What are you using under it? Have you notice the variations of gloss under various primers? Holy crap! The paint needs a two part system to achieve best gloss. We are using semi-gloss over poplar that got primed twice with Zinsser Cover Stain Oil. Its a PITA to spread unfooledaroundwith a brush but it left no trace it was applied with a brush when it was dry. Literally there was no difference in brush vs sprayed items. Dries superfast and tight! 

What say you on this product?

Speaking of ridiculous reviews, I found this one on ProClassic. 
<nip>
Not impressed, August 30, 2010
By somechic

"We bought this paint to do our kitchen cabinets. We really didn't want to deal with the oil based clean-up. We have put two coats of it on the cabinets and are not happy with the way it goes on. It shows the brush marks very badly. The latex that we put on the trim gave a better, smoother finish. This may be one Sherwin-Williams product that we take back to get our money back. We are a little bummed that we put so much work in to sanding and priming the cabinets to have them come out looking not so good."
<tuck>

Dear By Somechic, ummm that wouldnt have a damn thing to do with the paint.. I PROMISE!


----------



## ProWallGuy

Last time I used it was about 4-5 years ago, but recall finding it very similar to the WB Satin Impervo. Dried faster though.


----------



## jack pauhl

ProWallGuy said:


> Last time I used it was about 4-5 years ago, but recall finding it very similar to the WB Satin Impervo. Dried faster though.

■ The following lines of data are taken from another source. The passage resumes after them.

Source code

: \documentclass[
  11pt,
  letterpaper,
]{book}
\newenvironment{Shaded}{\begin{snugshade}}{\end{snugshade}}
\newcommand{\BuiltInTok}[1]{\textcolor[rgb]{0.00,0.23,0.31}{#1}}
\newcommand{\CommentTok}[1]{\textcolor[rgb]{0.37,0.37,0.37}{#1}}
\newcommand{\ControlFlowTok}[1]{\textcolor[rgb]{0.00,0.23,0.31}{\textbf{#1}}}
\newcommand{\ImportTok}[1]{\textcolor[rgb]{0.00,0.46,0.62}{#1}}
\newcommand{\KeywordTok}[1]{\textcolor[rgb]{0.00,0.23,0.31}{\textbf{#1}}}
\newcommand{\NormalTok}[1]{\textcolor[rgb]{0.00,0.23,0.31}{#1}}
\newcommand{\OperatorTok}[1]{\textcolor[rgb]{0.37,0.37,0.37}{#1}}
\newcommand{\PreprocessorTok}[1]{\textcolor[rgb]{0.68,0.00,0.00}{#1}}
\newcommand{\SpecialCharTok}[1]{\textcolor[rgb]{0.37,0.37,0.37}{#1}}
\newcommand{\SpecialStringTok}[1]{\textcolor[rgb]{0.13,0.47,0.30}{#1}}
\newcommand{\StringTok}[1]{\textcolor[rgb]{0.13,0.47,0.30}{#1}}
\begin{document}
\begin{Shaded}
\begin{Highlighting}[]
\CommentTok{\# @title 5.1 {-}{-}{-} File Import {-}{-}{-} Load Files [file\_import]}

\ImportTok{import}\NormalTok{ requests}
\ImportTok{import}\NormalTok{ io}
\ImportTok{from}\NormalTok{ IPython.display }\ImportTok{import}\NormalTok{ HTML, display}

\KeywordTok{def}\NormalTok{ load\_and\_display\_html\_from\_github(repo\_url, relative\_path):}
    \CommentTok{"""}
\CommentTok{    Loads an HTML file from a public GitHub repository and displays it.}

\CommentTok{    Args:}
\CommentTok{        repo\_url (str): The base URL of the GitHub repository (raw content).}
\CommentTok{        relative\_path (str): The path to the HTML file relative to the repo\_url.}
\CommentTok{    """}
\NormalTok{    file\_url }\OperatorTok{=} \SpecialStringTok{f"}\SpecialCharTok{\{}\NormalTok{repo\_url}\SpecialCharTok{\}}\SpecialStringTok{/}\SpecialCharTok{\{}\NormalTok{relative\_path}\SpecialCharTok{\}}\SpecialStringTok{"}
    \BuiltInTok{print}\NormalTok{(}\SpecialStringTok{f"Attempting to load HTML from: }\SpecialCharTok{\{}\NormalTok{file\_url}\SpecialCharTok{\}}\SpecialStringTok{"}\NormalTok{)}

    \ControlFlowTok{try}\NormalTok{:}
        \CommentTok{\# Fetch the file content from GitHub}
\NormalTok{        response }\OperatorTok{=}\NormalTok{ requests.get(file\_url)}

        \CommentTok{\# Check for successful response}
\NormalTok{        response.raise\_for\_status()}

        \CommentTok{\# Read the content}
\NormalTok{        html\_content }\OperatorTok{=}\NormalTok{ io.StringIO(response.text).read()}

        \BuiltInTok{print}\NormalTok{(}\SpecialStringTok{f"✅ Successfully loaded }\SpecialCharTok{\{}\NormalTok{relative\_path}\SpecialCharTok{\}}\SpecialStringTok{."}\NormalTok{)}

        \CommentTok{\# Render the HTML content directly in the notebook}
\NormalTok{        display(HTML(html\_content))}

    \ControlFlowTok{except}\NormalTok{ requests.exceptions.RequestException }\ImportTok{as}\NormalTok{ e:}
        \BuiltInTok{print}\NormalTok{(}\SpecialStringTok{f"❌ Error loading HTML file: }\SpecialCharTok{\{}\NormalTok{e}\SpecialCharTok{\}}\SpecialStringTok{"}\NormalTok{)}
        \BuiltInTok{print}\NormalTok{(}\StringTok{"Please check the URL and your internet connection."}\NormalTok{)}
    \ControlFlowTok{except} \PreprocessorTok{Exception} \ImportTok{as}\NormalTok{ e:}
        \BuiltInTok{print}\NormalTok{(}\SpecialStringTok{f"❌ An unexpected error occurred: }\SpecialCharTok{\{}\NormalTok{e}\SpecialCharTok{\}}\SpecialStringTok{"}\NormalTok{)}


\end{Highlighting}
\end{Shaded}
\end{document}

Whats SI WB like today? Last I used it - it was thin and super fast to spread, stayed wet forever... I shot a whole house and went back to where I started and it was still wet. I like that. Workable. You can go back into it 15 mins later to play around with it and it dried down great. Is it still like that?


----------



## DeanV

I have only tried BM Advance with one qt. so far, but that product has impressed me so far with flow out. I only did one coat on 2 6-panel doors and had one of my guys to the rest. I need to run it through a little more testing yet, but so far I like it. I do have a good job to try it out more extensively hopefully starting late next week, but I will not be able to be the one spreading it unfortunately (one of the few times I wish I was doing the painting).


----------



## Paintuh4Life

ProWallGuy said:


> Last time I used it was about 4-5 years ago, but recall finding it very similar to the WB Satin Impervo. Dried faster though.


Proclassic Acrylic/Alkyd has only been around for about a year.


----------



## Paintuh4Life

jack pauhl said:


> What say you on this product?


I recently brushed all the woodwork on a 4000 Sq ft house (a re-paint, 15 yr old house), wainscoting and all. Scuff sanded it and put one coat of Proclassic Acrylic/Alkyd on it and it looked great. I did need to thin it slightly with XIM Latex Extender. I also re-sprayed some Laundry room cabinets with it and was very pleased with results, as were the homeowners. (Very particular folks, too). That's my 2 cents. :thumbsup:


----------



## straight_lines

jack pauhl said:


> Whats SI WB like today? Last I used it - it was thin and super fast to spread, stayed wet forever... I shot a whole house and went back to where I started and it was still wet. I like that. Workable. You can go back into it 15 mins later to play around with it and it dried down great. Is it still like that?


 No it isn't. I sprayed a bunch of doors today and it dried in less than an hour or two. I ran into a problem with an azek built in bench in a walk in and came back to find several rally bad sags.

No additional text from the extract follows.